Stored records:
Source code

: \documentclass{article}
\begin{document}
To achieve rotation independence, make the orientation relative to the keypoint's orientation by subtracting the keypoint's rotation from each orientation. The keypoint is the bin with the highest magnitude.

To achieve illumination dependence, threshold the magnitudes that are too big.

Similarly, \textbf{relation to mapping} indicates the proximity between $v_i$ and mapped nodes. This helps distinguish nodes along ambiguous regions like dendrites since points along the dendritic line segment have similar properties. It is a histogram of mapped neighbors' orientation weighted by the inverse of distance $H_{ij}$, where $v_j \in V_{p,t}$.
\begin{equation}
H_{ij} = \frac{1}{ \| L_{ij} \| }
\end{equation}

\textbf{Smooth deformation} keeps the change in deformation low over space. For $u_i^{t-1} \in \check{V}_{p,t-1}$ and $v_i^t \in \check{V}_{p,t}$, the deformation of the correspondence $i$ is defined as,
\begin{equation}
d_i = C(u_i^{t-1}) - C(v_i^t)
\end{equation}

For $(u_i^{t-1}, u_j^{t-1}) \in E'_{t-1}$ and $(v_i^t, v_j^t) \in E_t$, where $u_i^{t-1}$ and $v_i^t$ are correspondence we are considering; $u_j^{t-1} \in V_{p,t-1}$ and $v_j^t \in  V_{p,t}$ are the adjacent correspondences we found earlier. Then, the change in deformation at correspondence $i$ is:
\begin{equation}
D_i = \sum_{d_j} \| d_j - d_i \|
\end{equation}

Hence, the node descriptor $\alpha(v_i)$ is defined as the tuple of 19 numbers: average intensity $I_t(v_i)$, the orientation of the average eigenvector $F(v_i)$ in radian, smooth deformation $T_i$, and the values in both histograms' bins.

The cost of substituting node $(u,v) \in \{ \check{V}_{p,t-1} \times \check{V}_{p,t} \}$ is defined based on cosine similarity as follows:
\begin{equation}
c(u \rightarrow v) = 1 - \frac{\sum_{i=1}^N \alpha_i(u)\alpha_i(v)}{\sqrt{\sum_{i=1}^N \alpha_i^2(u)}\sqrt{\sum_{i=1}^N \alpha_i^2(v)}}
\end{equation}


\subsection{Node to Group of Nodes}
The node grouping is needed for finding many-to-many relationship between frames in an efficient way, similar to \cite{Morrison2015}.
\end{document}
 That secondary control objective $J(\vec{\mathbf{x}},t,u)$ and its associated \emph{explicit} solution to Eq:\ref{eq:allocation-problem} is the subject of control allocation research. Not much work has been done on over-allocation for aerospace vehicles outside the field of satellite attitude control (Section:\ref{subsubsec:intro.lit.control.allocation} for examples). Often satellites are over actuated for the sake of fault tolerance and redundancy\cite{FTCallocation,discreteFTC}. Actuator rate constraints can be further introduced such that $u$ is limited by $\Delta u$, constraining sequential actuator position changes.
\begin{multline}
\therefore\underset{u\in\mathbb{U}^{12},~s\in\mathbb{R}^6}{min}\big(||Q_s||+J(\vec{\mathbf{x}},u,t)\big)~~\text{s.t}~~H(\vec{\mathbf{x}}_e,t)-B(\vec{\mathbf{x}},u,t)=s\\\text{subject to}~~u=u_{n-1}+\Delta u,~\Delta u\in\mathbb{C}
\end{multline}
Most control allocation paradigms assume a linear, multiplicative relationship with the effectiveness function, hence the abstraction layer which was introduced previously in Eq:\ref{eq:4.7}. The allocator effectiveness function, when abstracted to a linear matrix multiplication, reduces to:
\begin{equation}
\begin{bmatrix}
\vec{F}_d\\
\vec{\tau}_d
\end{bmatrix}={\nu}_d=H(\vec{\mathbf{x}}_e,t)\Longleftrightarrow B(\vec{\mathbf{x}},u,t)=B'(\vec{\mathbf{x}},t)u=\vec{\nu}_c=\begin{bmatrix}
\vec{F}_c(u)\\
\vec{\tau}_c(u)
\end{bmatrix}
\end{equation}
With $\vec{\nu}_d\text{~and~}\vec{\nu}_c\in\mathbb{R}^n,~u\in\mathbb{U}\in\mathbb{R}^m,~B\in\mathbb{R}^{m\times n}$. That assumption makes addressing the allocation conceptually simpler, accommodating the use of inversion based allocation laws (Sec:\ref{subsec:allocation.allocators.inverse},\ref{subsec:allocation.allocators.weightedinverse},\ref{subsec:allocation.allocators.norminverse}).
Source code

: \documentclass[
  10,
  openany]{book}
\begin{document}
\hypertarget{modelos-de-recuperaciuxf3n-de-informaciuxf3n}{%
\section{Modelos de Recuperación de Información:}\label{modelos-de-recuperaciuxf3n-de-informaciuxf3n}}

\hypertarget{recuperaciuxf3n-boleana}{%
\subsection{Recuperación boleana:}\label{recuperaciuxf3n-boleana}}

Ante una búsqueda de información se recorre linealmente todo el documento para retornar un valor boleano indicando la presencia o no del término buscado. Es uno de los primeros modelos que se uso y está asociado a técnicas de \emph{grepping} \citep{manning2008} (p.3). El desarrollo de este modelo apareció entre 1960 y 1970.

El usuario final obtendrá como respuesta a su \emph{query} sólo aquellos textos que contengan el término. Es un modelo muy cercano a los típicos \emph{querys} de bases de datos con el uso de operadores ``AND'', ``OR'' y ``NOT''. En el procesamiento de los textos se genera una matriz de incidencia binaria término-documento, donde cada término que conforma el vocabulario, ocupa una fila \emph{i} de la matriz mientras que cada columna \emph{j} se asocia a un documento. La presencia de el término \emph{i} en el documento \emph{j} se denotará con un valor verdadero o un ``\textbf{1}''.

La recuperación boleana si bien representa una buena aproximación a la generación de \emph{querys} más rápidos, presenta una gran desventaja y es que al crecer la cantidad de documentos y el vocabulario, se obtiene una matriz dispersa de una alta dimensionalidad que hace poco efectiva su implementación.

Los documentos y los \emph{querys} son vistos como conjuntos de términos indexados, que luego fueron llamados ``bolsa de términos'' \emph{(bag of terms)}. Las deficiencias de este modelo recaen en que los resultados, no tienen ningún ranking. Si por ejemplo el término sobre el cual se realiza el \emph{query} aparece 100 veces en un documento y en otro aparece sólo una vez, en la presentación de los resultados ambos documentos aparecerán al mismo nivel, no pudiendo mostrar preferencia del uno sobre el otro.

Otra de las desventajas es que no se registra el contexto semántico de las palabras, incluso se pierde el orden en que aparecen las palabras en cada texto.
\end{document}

* Problem description
Say each line again exactly as it appears above.

* Response below
Source code

: \documentclass{article}
\begin{document}
To achieve rotation independence, make the orientation relative to the keypoint's orientation by subtracting the keypoint's rotation from each orientation. The keypoint is the bin with the highest magnitude.

To achieve illumination dependence, threshold the magnitudes that are too big.

Similarly, \textbf{relation to mapping} indicates the proximity between $v_i$ and mapped nodes. This helps distinguish nodes along ambiguous regions like dendrites since points along the dendritic line segment have similar properties. It is a histogram of mapped neighbors' orientation weighted by the inverse of distance $H_{ij}$, where $v_j \in V_{p,t}$.
\begin{equation}
H_{ij} = \frac{1}{ \| L_{ij} \| }
\end{equation}

\textbf{Smooth deformation} keeps the change in deformation low over space. For $u_i^{t-1} \in \check{V}_{p,t-1}$ and $v_i^t \in \check{V}_{p,t}$, the deformation of the correspondence $i$ is defined as,
\begin{equation}
d_i = C(u_i^{t-1}) - C(v_i^t)
\end{equation}

For $(u_i^{t-1}, u_j^{t-1}) \in E'_{t-1}$ and $(v_i^t, v_j^t) \in E_t$, where $u_i^{t-1}$ and $v_i^t$ are correspondence we are considering; $u_j^{t-1} \in V_{p,t-1}$ and $v_j^t \in  V_{p,t}$ are the adjacent correspondences we found earlier. Then, the change in deformation at correspondence $i$ is:
\begin{equation}
D_i = \sum_{d_j} \| d_j - d_i \|
\end{equation}

Hence, the node descriptor $\alpha(v_i)$ is defined as the tuple of 19 numbers: average intensity $I_t(v_i)$, the orientation of the average eigenvector $F(v_i)$ in radian, smooth deformation $T_i$, and the values in both histograms' bins.

The cost of substituting node $(u,v) \in \{ \check{V}_{p,t-1} \times \check{V}_{p,t} \}$ is defined based on cosine similarity as follows:
\begin{equation}
c(u \rightarrow v) = 1 - \frac{\sum_{i=1}^N \alpha_i(u)\alpha_i(v)}{\sqrt{\sum_{i=1}^N \alpha_i^2(u)}\sqrt{\sum_{i=1}^N \alpha_i^2(v)}}
\end{equation}


\subsection{Node to Group of Nodes}
The node grouping is needed for finding many-to-many relationship between frames in an efficient way, similar to \cite{Morrison2015}.
\end{document}
 That secondary control objective $J(\vec{\mathbf{x}},t,u)$ and its associated \emph{explicit} solution to Eq:\ref{eq:allocation-problem} is the subject of control allocation research. Not much work has been done on over-allocation for aerospace vehicles outside the field of satellite attitude control (Section:\ref{subsubsec:intro.lit.control.allocation} for examples). Often satellites are over actuated for the sake of fault tolerance and redundancy\cite{FTCallocation,discreteFTC}. Actuator rate constraints can be further introduced such that $u$ is limited by $\Delta u$, constraining sequential actuator position changes.
\begin{multline}
\therefore\underset{u\in\mathbb{U}^{12},~s\in\mathbb{R}^6}{min}\big(||Q_s||+J(\vec{\mathbf{x}},u,t)\big)~~\text{s.t}~~H(\vec{\mathbf{x}}_e,t)-B(\vec{\mathbf{x}},u,t)=s\\\text{subject to}~~u=u_{n-1}+\Delta u,~\Delta u\in\mathbb{C}
\end{multline}
Most control allocation paradigms assume a linear, multiplicative relationship with the effectiveness function, hence the abstraction layer which was introduced previously in Eq:\ref{eq:4.7}. The allocator effectiveness function, when abstracted to a linear matrix multiplication, reduces to:
\begin{equation}
\begin{bmatrix}
\vec{F}_d\\
\vec{\tau}_d
\end{bmatrix}={\nu}_d=H(\vec{\mathbf{x}}_e,t)\Longleftrightarrow B(\vec{\mathbf{x}},u,t)=B'(\vec{\mathbf{x}},t)u=\vec{\nu}_c=\begin{bmatrix}
\vec{F}_c(u)\\
\vec{\tau}_c(u)
\end{bmatrix}
\end{equation}
With $\vec{\nu}_d\text{~and~}\vec{\nu}_c\in\mathbb{R}^n,~u\in\mathbb{U}\in\mathbb{R}^m,~B\in\mathbb{R}^{m\times n}$. That assumption makes addressing the allocation conceptually simpler, accommodating the use of inversion based allocation laws (Sec:\ref{subsec:allocation.allocators.inverse},\ref{subsec:allocation.allocators.weightedinverse},\ref{subsec:allocation.allocators.norminverse}).
Source code

: \documentclass[
  10,
  openany]{book}
\begin{document}
\hypertarget{modelos-de-recuperaciuxf3n-de-informaciuxf3n}{%
\section{Modelos de Recuperación de Información:}\label{modelos-de-recuperaciuxf3n-de-informaciuxf3n}}

\hypertarget{recuperaciuxf3n-boleana}{%
\subsection{Recuperación boleana:}\label{recuperaciuxf3n-boleana}}

Ante una búsqueda de información se recorre linealmente todo el documento para retornar un valor boleano indicando la presencia o no del término buscado. Es uno de los primeros modelos que se uso y está asociado a técnicas de \emph{grepping} \citep{manning2008} (p.3). El desarrollo de este modelo apareció entre 1960 y 1970.

El usuario final obtendrá como respuesta a su \emph{query} sólo aquellos textos que contengan el término. Es un modelo muy cercano a los típicos \emph{querys} de bases de datos con el uso de operadores ``AND'', ``OR'' y ``NOT''. En el procesamiento de los textos se genera una matriz de incidencia binaria término-documento, donde cada término que conforma el vocabulario, ocupa una fila \emph{i} de la matriz mientras que cada columna \emph{j} se asocia a un documento. La presencia de el término \emph{i} en el documento \emph{j} se denotará con un valor verdadero o un ``\textbf{1}''.

La recuperación boleana si bien representa una buena aproximación a la generación de \emph{querys} más rápidos, presenta una gran desventaja y es que al crecer la cantidad de documentos y el vocabulario, se obtiene una matriz dispersa de una alta dimensionalidad que hace poco efectiva su implementación.

Los documentos y los \emph{querys} son vistos como conjuntos de términos indexados, que luego fueron llamados ``bolsa de términos'' \emph{(bag of terms)}. Las deficiencias de este modelo recaen en que los resultados, no tienen ningún ranking. Si por ejemplo el término sobre el cual se realiza el \emph{query} aparece 100 veces en un documento y en otro aparece sólo una vez, en la presentación de los resultados ambos documentos aparecerán al mismo nivel, no pudiendo mostrar preferencia del uno sobre el otro.

Otra de las desventajas es que no se registra el contexto semántico de las palabras, incluso se pierde el orden en que aparecen las palabras en cada texto.
\end{document}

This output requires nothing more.